REQUIREMENT
All lines from the first line of the material up to and including the line with "# 2.4 Avantages" must be copied exactly, and no others.
####
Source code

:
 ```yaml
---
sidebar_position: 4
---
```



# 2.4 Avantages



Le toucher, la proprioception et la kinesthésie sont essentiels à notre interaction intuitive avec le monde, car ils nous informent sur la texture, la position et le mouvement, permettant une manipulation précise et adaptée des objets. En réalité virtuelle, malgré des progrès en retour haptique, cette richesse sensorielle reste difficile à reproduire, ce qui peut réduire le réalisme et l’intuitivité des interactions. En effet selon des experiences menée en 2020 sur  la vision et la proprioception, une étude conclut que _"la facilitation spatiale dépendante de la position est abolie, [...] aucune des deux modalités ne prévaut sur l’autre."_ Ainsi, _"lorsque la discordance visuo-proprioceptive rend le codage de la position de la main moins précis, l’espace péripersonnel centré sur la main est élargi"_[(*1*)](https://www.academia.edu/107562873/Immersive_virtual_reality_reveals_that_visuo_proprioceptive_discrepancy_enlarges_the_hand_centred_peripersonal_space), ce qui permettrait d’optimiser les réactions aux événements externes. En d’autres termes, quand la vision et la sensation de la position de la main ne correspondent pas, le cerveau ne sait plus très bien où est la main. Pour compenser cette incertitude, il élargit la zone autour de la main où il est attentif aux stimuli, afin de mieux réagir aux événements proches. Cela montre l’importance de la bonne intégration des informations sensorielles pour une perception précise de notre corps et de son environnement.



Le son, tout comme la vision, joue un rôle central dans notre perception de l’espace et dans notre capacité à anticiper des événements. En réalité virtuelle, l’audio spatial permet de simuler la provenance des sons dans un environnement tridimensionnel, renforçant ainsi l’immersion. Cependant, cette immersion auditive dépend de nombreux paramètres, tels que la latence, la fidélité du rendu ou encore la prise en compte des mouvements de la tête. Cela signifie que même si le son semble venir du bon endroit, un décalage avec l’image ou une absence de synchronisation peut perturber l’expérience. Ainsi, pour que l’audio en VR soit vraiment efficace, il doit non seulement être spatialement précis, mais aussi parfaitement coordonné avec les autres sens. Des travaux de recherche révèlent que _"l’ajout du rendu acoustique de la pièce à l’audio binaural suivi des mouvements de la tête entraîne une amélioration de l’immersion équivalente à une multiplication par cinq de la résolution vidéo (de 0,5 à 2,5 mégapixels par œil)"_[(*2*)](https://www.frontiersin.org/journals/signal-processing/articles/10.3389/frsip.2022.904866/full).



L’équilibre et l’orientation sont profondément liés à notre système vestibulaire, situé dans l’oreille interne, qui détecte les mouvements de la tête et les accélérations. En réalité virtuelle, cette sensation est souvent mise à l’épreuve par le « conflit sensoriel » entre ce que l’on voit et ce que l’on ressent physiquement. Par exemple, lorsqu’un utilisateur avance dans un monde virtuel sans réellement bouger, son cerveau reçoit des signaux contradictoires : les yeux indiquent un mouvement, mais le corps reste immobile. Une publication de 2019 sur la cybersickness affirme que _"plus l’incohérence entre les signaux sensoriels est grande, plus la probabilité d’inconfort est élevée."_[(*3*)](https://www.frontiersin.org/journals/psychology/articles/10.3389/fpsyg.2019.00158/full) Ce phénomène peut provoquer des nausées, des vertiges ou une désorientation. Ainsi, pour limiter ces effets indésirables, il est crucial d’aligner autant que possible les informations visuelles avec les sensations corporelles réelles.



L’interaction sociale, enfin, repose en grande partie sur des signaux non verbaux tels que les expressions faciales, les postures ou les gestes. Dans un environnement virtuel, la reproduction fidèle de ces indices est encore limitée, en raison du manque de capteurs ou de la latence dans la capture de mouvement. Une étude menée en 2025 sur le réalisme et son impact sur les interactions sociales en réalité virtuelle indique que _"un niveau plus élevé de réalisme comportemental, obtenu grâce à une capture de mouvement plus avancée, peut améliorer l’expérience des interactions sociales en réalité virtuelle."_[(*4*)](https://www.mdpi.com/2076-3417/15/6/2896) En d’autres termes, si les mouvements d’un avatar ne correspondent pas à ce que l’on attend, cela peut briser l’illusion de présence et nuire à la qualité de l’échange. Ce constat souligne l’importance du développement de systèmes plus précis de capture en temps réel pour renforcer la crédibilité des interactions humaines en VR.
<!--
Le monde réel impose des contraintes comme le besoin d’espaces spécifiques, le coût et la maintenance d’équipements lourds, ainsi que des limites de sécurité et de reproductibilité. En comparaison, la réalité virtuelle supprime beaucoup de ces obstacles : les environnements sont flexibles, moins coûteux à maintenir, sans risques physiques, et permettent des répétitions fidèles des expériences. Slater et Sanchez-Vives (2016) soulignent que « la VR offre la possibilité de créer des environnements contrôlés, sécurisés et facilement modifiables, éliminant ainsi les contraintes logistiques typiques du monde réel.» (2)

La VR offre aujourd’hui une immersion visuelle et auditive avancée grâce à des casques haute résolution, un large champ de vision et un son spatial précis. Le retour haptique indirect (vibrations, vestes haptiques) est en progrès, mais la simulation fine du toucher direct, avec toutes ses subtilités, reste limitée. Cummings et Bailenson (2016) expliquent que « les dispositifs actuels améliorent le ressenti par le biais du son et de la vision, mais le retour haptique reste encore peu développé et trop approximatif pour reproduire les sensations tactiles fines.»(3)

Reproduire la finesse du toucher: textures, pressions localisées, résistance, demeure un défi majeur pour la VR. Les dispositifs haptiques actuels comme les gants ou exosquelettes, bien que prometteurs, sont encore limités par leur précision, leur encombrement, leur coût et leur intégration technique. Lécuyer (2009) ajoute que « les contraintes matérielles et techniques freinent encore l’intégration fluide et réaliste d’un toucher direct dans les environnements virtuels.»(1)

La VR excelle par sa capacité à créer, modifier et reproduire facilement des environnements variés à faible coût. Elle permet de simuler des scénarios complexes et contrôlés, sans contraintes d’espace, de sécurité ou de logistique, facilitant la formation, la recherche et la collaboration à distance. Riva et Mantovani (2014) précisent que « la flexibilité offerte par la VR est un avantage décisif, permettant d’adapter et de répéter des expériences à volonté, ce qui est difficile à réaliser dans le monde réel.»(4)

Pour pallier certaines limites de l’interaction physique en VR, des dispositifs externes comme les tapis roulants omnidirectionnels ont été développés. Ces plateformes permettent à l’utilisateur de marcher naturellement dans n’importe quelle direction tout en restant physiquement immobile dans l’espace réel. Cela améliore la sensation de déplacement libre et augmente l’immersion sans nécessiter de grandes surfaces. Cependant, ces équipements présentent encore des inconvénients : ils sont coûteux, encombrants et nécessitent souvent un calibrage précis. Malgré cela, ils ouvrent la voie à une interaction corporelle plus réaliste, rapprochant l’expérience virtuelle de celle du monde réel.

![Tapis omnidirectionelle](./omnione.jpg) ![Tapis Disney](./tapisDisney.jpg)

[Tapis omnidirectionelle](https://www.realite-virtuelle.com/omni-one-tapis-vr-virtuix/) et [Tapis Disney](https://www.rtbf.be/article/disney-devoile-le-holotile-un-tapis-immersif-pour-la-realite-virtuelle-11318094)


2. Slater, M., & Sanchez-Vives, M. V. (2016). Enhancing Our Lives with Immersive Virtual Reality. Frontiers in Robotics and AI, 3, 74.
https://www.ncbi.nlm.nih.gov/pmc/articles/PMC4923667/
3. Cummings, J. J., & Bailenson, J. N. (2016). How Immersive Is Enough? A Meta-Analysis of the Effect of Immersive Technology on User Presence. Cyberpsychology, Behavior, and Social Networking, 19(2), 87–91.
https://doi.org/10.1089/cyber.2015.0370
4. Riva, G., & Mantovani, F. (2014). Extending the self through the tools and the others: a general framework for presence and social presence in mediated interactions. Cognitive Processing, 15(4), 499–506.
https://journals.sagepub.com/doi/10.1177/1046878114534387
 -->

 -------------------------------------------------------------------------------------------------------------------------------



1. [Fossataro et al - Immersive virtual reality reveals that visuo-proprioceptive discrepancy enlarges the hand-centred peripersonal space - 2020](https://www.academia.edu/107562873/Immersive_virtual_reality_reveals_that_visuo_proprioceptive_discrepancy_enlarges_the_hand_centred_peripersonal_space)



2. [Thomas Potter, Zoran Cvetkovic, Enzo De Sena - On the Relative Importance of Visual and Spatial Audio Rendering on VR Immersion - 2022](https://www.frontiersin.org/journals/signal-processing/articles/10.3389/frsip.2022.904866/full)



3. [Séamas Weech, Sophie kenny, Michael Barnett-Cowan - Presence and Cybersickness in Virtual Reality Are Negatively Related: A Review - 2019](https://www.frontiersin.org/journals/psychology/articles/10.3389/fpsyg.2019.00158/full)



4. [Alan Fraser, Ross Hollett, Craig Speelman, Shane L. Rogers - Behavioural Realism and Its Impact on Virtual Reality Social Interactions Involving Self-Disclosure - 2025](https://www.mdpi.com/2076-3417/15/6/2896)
####
COMPLETED TASK
Source code

:
 ```yaml
---
sidebar_position: 4
---
```



# 2.4 Avantages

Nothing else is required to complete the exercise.